L'odeur «gothamienne» du mal

Bien que Bob Kane n'ait jamais officiellement reconnu une influence «lovecraftienne» à son univers, il faut être aveugle, ou de mauvaise foi, pour ne pas reconnaitre les liens évidents entre les délires de l'écrivain de Providence et la planète Batman. Bien sûr, l'asile d'Arkham, où sont logés les criminels les plus tarés de Gotham, inspiré d'une des villes mythiques de HP, nous vient instinctivement en tête. Mais outre cette sombre institution psychiatrique, Gotham elle-même est empreinte de l'influence démoniaque des Grands Anciens. Dans Swanp Thing Alan Moore révélait que la ville avait été construite sur un marais où reposait Bill Willingham dans Shadowpact, une créature maléfique endormie depuis 40 000 ans qui l'empoisonnait, elle et ses habitants.

Cette théorie audacieuse qui explique le caractère toxique de la mégalopole est le point de départ de La malédiction qui s'abattit sur Gotham, un hommage - publié entre 2000 et 2001 dans la collection Elseworlds de DC - réjouissant de Mike Mignola à Batman et à Lovecraft, une des influences importantes du grand bédéiste.

Gotham City, deuxième décennie du XXe siècle. Alors qu'un chalutier ramène Bruce Wayne de sa dernière expédition de sauvetage dans le grand Nord, Gotham est aux prises avec un indicible mal qui tourmente la ville, semant partout dans ses rues, peur, violence et chaos. Avec l'aide d'Oliver Queen, le célèbre Arrow, Bruce Wayne, devra affronter un sorcier, prêtre d'une secte immémoriale d'adorateurs reptiliens, et empêcher le retour d'entités cosmiques aussi malfaisantes que belliqueuses.

Gotham est fascinante, peut-être même plus que les exploits du chevalier noir. Rarement a-t-on vu une bande dessinée où la ville devient aussi importante et cette incursion de Batman dans l'univers «lovecraftien» en est une preuve probante. Loin de n'être qu'un décor sans vie, Gotham devient ici le véritable personnage de cette Malédiction, un lieu qui sied à merveille à l'oppression et à l'inquiétude qui se dégagent des textes de l'écrivain.

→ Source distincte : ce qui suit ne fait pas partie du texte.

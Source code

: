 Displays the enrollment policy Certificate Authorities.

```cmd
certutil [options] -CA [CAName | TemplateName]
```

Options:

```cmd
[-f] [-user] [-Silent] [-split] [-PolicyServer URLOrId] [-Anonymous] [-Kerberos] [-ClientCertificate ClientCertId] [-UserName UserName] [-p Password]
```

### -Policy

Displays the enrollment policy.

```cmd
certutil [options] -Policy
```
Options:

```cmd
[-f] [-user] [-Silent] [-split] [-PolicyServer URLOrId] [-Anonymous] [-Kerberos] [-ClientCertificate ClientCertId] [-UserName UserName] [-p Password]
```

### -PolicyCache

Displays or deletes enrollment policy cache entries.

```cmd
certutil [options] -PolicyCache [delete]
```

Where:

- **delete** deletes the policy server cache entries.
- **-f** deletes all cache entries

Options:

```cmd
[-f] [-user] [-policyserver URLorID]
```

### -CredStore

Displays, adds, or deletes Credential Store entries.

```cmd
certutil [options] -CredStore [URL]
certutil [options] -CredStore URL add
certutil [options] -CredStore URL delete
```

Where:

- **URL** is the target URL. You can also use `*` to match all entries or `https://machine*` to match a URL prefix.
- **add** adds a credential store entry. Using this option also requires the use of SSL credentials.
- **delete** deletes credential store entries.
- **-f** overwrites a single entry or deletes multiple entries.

Bien sûr les défauts habituels de Mignola ne sont pas absents du récit. Le scénario est quelques fois aléatoire et la continuité dramatique échevelée, comme si le bédéiste devenait le jouet de son intrigue. Mais l'ambiance qu'il propose est si fascinante, sa relecture de Batman si intéressante et son interprétation de la jeunesse de Thomas Wayne, responsable avec le père de Oliver Queen de la naissance de Gotham, si captivante que les tics et les faiblesses du grand bédéiste sont rapidement oubliés. Au contraire le côté baroque de Mignola et de Troy Nixey qui se fond à merveille dans l'univers «mignolesque» amplifie l'ambiance «lovecraftienne» et rend cette indicible menace encore plus inquiétante.

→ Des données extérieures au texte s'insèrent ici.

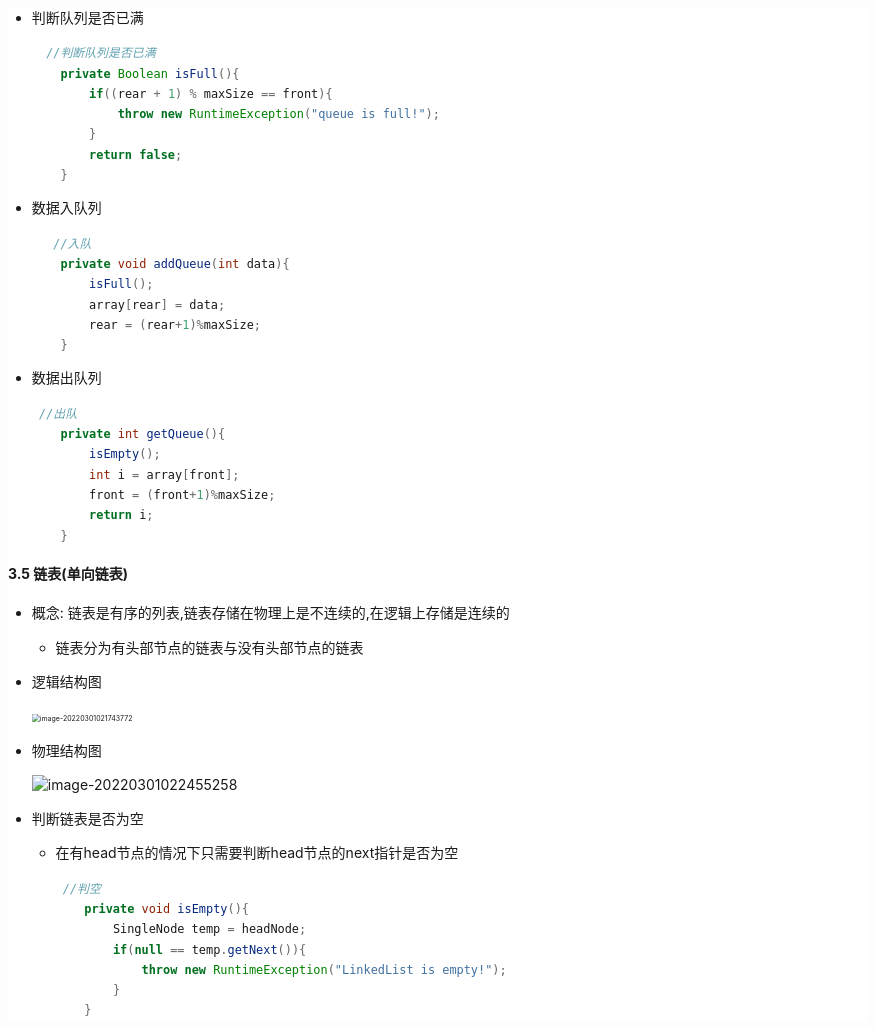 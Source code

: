- 判断队列是否已满

  ```java
    //判断队列是否已满
      private Boolean isFull(){
          if((rear + 1) % maxSize == front){
              throw new RuntimeException("queue is full!");
          }
          return false;
      }
  ```

- 数据入队列

  ```java
     //入队
      private void addQueue(int data){
          isFull();
          array[rear] = data;
          rear = (rear+1)%maxSize;
      }
  ```

- 数据出队列

  ```java
   //出队
      private int getQueue(){
          isEmpty();
          int i = array[front];
          front = (front+1)%maxSize;
          return i;
      }
  ```


#### 3.5 链表(单向链表)

- 概念: 链表是有序的列表,链表存储在物理上是不连续的,在逻辑上存储是连续的

  - 链表分为有头部节点的链表与没有头部节点的链表

- 逻辑结构图

  <img src="https://aliyun-images-service.oss-cn-hangzhou.aliyuncs.com/wudskq/data/20220301021749.png" alt="image-20220301021743772" style="zoom:50%;" />

- 物理结构图

  ![image-20220301022455258](https://aliyun-images-service.oss-cn-hangzhou.aliyuncs.com/wudskq/data/20220301022455.png)

- 判断链表是否为空

  - 在有head节点的情况下只需要判断head节点的next指针是否为空

    ```java
     //判空
        private void isEmpty(){
            SingleNode temp = headNode;
            if(null == temp.getNext()){
                throw new RuntimeException("LinkedList is empty!");
            }
        }
    ```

Un exercice de style réussi qui démontre encore une fois toute la richesse de l'univers «batmanien» qui ne cesse de se réinventer, d'emprunter de nouvelles formes et de devenir un fabuleux véhicule pour les créateurs les plus talentueux.

Les mathématiques de l'enfer

Si Mignola a réussi avec brio à intégrer Batman dans un univers «lovecraftien» à moins que ce ne soit le contraire, Mathieu Sapin et Patrick Pion, eux, on décidé de l'actualiser.

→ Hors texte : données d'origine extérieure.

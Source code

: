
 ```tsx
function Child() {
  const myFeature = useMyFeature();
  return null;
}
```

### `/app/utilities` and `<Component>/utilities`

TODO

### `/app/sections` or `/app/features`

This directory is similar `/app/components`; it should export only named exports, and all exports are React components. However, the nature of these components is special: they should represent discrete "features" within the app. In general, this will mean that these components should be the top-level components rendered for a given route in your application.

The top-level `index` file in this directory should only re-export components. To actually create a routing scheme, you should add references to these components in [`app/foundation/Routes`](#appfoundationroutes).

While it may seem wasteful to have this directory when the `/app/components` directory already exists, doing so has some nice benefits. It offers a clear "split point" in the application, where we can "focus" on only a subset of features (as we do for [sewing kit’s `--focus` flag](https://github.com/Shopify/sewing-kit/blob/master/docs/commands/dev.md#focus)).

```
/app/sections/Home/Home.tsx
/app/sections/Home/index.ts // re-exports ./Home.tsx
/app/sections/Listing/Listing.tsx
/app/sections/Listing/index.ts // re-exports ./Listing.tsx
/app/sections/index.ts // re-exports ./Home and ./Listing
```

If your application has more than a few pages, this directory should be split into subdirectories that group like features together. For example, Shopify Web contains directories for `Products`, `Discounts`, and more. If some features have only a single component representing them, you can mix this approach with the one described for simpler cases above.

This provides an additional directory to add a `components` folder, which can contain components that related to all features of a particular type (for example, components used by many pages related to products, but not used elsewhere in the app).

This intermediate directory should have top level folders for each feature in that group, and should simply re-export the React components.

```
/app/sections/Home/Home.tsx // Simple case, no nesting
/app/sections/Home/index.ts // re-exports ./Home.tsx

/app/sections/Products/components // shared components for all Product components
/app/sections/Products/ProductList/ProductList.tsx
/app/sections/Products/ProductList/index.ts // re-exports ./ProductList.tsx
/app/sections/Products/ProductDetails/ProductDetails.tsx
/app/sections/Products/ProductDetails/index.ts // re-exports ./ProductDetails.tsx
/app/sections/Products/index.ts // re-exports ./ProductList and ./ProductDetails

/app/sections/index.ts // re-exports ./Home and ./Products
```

Le défi n'est pas aussi facile qu'il ne le parait à première vue. Certes revisiter ses intrigues, les intégrer dans le monde moderne peut se faire sans problème. Mais garder la même ambiance de peur, la même construction et le même lyrisme suranné sans perdre son essence ou tomber dans la parodie ou le pastiche peut s'avérer un véritable casse-gueule. Ce qui, heureusement pour le lecteur, n'est pas arrivé avec Les rêves dans la maison de la sorcière.

Nouvelle relativement obscure de Lovecraft, publiée en juin 1933 dans Weird Tales et en français en 1954 dans le recueil Dans l'abime du temps, La maison de la sorcière fut plutôt mal reçue à sa sortie, certains critiques la considérant même comme un de ses deux plus mauvais textes.

Paradoxalement le choix de cette nouvelle mineure est peut-être le coup de génie des auteurs. Avec cette histoire méconnue, les bédéistes trouvent un terrain idéal pour présenter la rencontre entre leur univers et celui de Lovecraft. Avec intelligence les auteurs investissent les obsessions de Lovecraft, s'amusent avec sa fascination pour les mathématiques et la physique, respectent les caractéristiques qui ont fait son style tout en les transgressant subtilement. Ce qui n'aurait pas été possible avec ses textes plus connus qui ont marqué l'imaginaire collectif comme La couleur tombée du ciel.

Avec le résultat que Sapin et Pion réinterprètent son univers pour en faire quelque chose à la fois proche et éloigné du texte original, baigné de la même angoisse sourde, de la même terreur inexplicable qui transpirent de chacune des intrigues du maître des horreur, tout en se distanciant du modèle Tales from the Crypt, devenu presque LA référence quand vient le temps de parler d'adaptation de ses récits en bande dessinée.

Une belle rencontre.

Mike Mignola, Richard Page, Troy Nixey, Batman: la malédiction qui s'abattit sur Gotham, Urban Comics.

Lovecraft, Mathieu Sapin, Patrick Pion, Les rêves dans la maison de la sorcière, Rue de Sèvres.